#### WHAT YOU SHOULD DO:
Each line from the one containing "be rejected |" through the end of the entries below must be output exactly; no other line belongs.

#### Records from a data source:

════════════════════

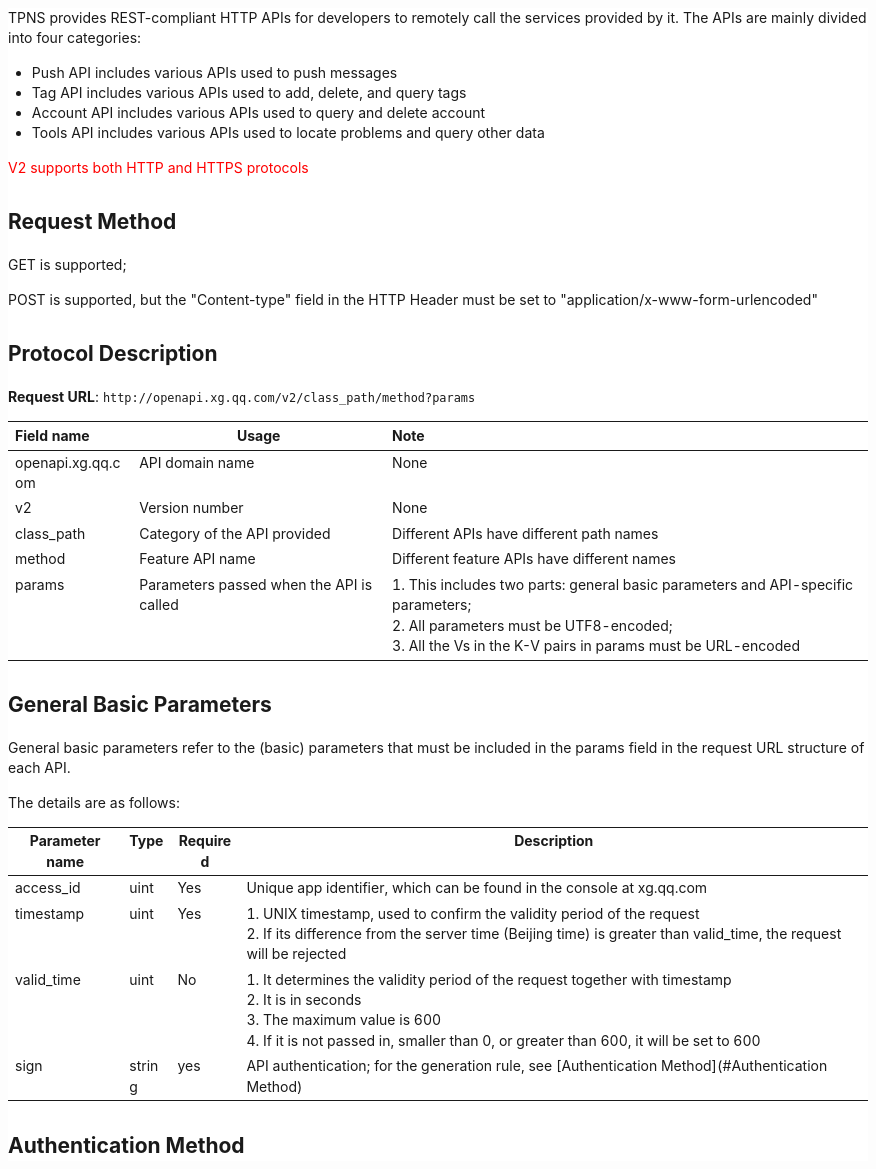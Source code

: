 TPNS provides REST-compliant HTTP APIs for developers to remotely call the services provided by it. The APIs are mainly divided into four categories:

- Push API includes various APIs used to push messages
- Tag API includes various APIs used to add, delete, and query tags
- Account API includes various APIs used to query and delete account
- Tools API includes various APIs used to locate problems and query other data


 <font color=#FF0000>V2 supports both HTTP and HTTPS protocols</font>


## Request Method

GET is supported;

POST is supported, but the "Content-type" field in the HTTP Header must be set to "application/x-www-form-urlencoded"



## Protocol Description

**Request URL**:
`http://openapi.xg.qq.com/v2/class_path/method?params`

| Field name | Usage | Note |
| :---------------- | -------------------- | :----------------------------------------------------------- |
| openapi.xg.qq.com | API domain name | None |
| v2 | Version number | None |
| class_path | Category of the API provided | Different APIs have different path names |
| method | Feature API name | Different feature APIs have different names |
| params | Parameters passed when the API is called | 1. This includes two parts: general basic parameters and API-specific parameters; <br>2. All parameters must be UTF8-encoded; <br>3. All the Vs in the K-V pairs in params must be URL-encoded |

## General Basic Parameters

General basic parameters refer to the (basic) parameters that must be included in the params field in the request URL structure of each API.

The details are as follows:

| Parameter name | Type | Required | Description |
| ---------- | :----- | ---- | ------------------------------------------------------------ |
| access_id | uint | Yes | Unique app identifier, which can be found in the console at xg.qq.com |
| timestamp | uint | Yes | 1. UNIX timestamp, used to confirm the validity period of the request <br>2. If its difference from the server time (Beijing time) is greater than valid_time, the request will be rejected |
| valid_time | uint | No | 1. It determines the validity period of the request together with timestamp <br>2. It is in seconds <br>3. The maximum value is 600 <br>4. If it is not passed in, smaller than 0, or greater than 600, it will be set to 600 |
| sign | string | yes | API authentication; for the generation rule, see [Authentication Method](#Authentication Method) |

## Authentication Method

════════════════════

#### THE COMPLETED TASK:
| timestamp | uint | Yes | 1. UNIX timestamp, used to confirm the validity period of the request <br>2. If its difference from the server time (Beijing time) is greater than valid_time, the request will be rejected |
| valid_time | uint | No | 1. It determines the validity period of the request together with timestamp <br>2. It is in seconds <br>3. The maximum value is 600 <br>4. If it is not passed in, smaller than 0, or greater than 600, it will be set to 600 |
| sign | string | yes | API authentication; for the generation rule, see [Authentication Method](#Authentication Method) |

## Authentication Method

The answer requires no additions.